**Activity:**
Start at the line below containing "by 28; in general any $c_\rho$ satisfying" and stop at the line containing "There is no". Repeat every line of that stretch exactly, and nothing outside it.
======== Input
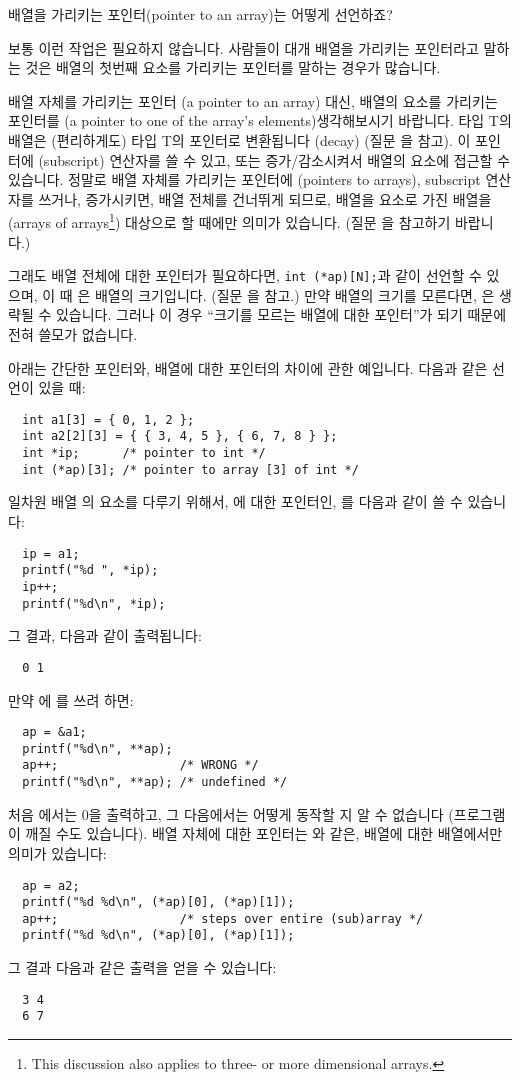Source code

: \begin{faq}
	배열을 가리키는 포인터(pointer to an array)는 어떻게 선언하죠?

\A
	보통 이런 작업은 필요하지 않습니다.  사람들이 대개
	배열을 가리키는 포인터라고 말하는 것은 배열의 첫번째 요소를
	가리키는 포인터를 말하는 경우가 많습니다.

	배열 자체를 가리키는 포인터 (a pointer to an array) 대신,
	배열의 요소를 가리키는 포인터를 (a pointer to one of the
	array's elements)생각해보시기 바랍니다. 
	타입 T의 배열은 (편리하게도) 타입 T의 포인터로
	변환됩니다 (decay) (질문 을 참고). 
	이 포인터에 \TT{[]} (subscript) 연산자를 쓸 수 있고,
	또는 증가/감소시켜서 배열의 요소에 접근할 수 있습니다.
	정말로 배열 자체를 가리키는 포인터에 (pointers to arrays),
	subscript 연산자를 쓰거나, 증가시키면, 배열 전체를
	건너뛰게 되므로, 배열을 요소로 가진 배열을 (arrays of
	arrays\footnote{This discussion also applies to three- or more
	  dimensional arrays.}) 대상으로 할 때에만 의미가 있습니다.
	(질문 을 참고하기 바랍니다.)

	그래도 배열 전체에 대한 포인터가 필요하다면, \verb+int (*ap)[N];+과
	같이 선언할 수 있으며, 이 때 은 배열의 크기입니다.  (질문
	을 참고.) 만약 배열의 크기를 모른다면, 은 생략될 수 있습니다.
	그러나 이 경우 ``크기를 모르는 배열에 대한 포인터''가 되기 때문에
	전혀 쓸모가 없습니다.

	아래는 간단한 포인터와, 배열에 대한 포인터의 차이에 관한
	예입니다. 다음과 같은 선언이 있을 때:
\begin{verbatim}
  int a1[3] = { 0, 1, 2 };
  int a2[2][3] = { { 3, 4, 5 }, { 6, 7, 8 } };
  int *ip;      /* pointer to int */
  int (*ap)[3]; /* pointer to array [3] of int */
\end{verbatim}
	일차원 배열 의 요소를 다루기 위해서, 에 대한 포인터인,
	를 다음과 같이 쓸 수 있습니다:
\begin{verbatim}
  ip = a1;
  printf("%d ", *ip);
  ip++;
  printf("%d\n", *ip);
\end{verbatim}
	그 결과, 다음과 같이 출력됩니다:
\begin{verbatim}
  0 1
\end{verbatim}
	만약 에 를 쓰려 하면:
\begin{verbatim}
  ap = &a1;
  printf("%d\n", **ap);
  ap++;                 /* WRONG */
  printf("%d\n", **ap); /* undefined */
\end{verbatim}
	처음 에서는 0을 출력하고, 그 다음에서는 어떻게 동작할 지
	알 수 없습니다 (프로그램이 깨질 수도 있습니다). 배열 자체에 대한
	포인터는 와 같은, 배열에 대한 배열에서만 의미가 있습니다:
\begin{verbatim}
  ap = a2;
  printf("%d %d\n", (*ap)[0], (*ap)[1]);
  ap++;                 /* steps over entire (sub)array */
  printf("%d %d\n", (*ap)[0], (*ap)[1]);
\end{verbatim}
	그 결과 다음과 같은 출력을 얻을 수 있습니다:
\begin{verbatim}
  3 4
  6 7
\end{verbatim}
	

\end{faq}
================
======== Input
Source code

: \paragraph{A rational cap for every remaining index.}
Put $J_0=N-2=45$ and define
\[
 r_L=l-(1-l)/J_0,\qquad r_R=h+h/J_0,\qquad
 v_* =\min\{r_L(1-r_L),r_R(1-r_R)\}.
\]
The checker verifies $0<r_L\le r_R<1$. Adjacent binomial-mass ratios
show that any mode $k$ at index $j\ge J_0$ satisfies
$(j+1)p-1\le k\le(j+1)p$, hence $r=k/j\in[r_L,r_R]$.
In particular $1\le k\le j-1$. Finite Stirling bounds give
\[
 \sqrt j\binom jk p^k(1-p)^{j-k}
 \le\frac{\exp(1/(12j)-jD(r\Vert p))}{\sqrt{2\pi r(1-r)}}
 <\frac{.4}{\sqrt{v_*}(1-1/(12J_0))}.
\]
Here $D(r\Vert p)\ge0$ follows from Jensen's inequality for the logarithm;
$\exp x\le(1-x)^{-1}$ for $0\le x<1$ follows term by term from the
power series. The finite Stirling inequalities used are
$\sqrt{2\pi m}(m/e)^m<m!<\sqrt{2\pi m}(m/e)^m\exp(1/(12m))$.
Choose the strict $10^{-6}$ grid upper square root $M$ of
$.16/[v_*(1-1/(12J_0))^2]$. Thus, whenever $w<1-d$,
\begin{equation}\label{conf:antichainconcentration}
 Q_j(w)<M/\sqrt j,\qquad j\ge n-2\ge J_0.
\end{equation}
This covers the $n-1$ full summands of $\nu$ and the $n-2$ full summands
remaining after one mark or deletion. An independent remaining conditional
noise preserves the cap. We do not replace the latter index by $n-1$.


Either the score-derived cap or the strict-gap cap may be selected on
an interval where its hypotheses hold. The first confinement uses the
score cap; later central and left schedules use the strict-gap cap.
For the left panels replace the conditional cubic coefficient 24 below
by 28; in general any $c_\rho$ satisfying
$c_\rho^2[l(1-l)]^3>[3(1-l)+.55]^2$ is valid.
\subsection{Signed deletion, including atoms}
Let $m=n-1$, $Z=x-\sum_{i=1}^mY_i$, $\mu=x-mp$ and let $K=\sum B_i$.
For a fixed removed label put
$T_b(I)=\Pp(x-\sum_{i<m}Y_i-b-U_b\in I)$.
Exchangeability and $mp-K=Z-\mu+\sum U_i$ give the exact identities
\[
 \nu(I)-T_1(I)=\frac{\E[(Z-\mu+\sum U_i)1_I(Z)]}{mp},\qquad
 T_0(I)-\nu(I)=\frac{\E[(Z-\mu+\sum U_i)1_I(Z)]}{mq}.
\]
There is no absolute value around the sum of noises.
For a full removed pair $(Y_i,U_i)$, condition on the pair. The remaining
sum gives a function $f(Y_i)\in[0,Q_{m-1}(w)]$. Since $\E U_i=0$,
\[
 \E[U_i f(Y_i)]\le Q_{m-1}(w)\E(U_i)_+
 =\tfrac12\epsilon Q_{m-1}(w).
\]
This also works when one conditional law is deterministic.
================
======== Input
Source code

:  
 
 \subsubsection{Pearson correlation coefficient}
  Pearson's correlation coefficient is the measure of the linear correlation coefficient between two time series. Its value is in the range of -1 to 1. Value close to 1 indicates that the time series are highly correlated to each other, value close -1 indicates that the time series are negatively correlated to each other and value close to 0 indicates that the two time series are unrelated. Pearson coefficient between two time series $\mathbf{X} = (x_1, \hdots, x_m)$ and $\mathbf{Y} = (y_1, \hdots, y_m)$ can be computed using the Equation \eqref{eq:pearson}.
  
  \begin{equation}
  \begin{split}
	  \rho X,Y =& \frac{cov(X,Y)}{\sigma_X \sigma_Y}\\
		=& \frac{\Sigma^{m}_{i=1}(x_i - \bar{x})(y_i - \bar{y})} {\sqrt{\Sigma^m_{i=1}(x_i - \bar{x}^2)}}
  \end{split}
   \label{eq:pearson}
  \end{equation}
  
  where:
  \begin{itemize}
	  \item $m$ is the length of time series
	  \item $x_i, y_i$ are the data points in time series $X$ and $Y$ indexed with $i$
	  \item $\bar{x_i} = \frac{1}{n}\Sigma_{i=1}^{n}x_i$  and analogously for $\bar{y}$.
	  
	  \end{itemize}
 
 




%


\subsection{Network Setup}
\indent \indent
================
**Problem solution:**
by 28; in general any $c_\rho$ satisfying
$c_\rho^2[l(1-l)]^3>[3(1-l)+.55]^2$ is valid.
\subsection{Signed deletion, including atoms}
Let $m=n-1$, $Z=x-\sum_{i=1}^mY_i$, $\mu=x-mp$ and let $K=\sum B_i$.
For a fixed removed label put
$T_b(I)=\Pp(x-\sum_{i<m}Y_i-b-U_b\in I)$.
Exchangeability and $mp-K=Z-\mu+\sum U_i$ give the exact identities
\[
 \nu(I)-T_1(I)=\frac{\E[(Z-\mu+\sum U_i)1_I(Z)]}{mp},\qquad
 T_0(I)-\nu(I)=\frac{\E[(Z-\mu+\sum U_i)1_I(Z)]}{mq}.
\]
There is no absolute value around the sum of noises.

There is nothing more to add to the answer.